EXERCISE PROMPT
Starting at the first line of the entries below, output every line exactly, up to and including the line with "Для обеспечения максимально".

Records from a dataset
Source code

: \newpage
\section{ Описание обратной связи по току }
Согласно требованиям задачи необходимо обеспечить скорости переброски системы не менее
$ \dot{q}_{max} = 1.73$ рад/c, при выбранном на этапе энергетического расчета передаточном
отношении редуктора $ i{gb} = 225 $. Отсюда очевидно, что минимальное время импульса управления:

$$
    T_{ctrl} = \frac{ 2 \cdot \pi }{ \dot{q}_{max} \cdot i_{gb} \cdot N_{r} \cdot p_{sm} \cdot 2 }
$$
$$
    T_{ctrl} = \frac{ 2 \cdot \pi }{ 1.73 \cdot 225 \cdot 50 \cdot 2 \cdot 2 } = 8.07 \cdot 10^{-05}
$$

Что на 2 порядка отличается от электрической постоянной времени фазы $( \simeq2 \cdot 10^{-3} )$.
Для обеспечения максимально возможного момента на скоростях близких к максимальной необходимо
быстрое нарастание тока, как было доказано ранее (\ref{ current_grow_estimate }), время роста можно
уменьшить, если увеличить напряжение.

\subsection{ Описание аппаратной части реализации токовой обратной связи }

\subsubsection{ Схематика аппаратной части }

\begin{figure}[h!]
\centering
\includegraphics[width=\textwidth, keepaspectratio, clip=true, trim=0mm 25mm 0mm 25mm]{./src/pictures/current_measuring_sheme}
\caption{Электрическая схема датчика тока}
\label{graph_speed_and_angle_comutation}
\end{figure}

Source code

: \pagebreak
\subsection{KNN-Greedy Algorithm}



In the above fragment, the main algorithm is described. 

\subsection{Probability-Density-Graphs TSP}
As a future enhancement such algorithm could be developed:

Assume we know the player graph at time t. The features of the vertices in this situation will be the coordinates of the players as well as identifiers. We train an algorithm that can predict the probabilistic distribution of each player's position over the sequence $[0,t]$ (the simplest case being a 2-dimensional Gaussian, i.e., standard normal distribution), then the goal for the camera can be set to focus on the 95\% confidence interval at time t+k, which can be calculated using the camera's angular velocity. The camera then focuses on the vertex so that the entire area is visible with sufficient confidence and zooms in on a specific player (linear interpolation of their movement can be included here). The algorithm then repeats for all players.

EXERCISE OUTPUT
Source code

: \newpage
\section{ Описание обратной связи по току }
Согласно требованиям задачи необходимо обеспечить скорости переброски системы не менее
$ \dot{q}_{max} = 1.73$ рад/c, при выбранном на этапе энергетического расчета передаточном
отношении редуктора $ i{gb} = 225 $. Отсюда очевидно, что минимальное время импульса управления:

$$
    T_{ctrl} = \frac{ 2 \cdot \pi }{ \dot{q}_{max} \cdot i_{gb} \cdot N_{r} \cdot p_{sm} \cdot 2 }
$$
$$
    T_{ctrl} = \frac{ 2 \cdot \pi }{ 1.73 \cdot 225 \cdot 50 \cdot 2 \cdot 2 } = 8.07 \cdot 10^{-05}
$$

Что на 2 порядка отличается от электрической постоянной времени фазы $( \simeq2 \cdot 10^{-3} )$.
Для обеспечения максимально возможного момента на скоростях близких к максимальной необходимо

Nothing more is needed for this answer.